[INFORMATION SHOWN]

====================

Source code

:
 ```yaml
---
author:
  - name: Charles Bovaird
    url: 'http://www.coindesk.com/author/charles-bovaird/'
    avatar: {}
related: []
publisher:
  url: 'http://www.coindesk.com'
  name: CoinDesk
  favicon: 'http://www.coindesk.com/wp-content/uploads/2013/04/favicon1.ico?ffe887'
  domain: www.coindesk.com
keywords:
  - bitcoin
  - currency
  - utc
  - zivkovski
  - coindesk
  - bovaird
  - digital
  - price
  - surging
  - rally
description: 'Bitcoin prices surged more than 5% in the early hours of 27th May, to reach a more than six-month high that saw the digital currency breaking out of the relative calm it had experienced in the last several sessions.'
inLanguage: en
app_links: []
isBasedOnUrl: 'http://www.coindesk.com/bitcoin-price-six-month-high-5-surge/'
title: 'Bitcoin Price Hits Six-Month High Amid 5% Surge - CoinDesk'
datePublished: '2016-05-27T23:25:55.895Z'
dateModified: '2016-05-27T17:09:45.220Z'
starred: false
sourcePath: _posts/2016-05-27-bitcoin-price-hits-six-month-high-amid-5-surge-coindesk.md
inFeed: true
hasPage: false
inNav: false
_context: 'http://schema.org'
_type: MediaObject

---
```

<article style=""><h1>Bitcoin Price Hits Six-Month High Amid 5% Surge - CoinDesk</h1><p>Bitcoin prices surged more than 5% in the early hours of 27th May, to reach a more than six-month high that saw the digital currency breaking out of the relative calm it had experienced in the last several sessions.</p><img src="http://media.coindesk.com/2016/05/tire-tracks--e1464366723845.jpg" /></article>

====================

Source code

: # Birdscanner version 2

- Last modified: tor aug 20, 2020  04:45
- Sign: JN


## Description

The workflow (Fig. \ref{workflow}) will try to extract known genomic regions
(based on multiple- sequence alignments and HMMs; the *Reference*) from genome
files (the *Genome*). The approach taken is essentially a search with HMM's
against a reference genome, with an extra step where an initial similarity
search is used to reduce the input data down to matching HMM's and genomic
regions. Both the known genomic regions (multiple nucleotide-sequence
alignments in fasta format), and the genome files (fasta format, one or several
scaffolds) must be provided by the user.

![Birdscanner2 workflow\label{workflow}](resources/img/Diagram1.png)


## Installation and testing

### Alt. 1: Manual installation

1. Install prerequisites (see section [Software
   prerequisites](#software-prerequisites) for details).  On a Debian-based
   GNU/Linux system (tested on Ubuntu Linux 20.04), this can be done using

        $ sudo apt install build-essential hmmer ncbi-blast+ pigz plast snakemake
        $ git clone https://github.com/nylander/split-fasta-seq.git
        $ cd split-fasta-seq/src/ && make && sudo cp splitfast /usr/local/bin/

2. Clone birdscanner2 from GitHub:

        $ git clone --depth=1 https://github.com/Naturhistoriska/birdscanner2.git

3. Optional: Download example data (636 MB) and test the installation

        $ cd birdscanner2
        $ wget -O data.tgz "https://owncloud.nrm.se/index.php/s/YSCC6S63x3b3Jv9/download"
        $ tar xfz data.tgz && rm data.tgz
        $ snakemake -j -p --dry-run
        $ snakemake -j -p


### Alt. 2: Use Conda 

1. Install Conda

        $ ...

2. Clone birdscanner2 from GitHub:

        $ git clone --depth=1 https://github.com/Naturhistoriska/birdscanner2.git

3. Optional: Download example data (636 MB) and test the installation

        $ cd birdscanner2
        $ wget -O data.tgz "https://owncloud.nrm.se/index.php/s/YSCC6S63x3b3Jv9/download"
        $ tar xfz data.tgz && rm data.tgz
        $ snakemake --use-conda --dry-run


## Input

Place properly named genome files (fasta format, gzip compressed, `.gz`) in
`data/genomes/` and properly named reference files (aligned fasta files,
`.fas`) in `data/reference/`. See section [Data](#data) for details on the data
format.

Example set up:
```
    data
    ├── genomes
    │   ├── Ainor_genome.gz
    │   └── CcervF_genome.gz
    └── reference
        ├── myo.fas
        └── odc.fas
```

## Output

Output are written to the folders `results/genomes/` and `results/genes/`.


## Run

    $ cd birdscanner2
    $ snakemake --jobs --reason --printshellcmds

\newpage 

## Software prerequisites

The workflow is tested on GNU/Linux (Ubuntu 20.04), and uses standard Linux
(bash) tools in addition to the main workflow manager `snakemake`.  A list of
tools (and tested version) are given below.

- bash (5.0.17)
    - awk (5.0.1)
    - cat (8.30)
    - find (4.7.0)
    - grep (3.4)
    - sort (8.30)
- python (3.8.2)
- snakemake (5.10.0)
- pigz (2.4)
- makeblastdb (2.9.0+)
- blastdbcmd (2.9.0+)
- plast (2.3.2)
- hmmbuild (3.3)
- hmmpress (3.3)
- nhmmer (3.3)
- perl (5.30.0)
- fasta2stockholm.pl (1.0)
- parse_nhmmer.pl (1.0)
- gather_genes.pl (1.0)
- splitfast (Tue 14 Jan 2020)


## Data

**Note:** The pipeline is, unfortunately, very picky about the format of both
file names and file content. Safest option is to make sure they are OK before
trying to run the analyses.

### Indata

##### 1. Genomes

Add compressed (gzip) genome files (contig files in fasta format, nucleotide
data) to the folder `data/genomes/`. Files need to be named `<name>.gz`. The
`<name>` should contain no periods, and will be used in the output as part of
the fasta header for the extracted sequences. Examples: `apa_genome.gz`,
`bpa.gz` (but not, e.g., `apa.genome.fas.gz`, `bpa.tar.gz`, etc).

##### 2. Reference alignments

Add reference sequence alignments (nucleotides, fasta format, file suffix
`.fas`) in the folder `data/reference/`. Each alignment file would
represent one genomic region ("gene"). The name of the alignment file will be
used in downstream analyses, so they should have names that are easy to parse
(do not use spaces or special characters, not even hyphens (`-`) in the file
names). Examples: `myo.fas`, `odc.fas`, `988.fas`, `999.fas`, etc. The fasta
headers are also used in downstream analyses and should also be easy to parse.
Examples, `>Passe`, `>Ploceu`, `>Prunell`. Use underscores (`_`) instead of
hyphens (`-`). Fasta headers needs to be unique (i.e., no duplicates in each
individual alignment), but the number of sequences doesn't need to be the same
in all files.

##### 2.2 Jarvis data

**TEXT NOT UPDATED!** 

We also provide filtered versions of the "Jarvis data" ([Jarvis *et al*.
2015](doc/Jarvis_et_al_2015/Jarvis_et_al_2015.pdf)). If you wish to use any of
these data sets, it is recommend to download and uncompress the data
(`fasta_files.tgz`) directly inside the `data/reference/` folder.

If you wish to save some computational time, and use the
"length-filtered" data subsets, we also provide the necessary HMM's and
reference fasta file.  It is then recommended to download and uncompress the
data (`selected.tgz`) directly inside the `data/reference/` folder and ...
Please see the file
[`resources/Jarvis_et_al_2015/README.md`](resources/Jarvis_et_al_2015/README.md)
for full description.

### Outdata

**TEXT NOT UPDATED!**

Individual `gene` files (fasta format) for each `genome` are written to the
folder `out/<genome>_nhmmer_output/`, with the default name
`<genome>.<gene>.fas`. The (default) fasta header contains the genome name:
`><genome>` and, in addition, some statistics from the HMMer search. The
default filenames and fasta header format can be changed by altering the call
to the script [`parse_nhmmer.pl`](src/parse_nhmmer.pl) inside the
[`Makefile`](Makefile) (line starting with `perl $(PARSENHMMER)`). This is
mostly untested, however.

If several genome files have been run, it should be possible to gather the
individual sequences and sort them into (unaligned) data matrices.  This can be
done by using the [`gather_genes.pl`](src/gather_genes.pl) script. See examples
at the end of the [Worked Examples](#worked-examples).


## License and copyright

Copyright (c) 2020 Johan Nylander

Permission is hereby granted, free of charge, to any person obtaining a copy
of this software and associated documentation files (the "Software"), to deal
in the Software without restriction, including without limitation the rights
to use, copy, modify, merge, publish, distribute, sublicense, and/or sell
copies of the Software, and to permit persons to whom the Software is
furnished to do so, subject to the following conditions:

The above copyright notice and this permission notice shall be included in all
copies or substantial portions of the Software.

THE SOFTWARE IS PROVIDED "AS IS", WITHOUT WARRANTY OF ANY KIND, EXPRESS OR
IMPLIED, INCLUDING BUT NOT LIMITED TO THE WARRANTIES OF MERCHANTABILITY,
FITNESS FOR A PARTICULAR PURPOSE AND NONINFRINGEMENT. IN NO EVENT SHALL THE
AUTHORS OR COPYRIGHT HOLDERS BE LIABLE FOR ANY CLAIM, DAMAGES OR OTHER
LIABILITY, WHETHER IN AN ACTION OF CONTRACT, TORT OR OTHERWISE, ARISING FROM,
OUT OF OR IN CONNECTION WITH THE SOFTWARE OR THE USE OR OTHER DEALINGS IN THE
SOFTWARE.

====================

[YOUR TASK] If a line of the records includes the string "will", copy it out.

[ANSWER]
The workflow (Fig. \ref{workflow}) will try to extract known genomic regions
`<name>` should contain no periods, and will be used in the output as part of
represent one genomic region ("gene"). The name of the alignment file will be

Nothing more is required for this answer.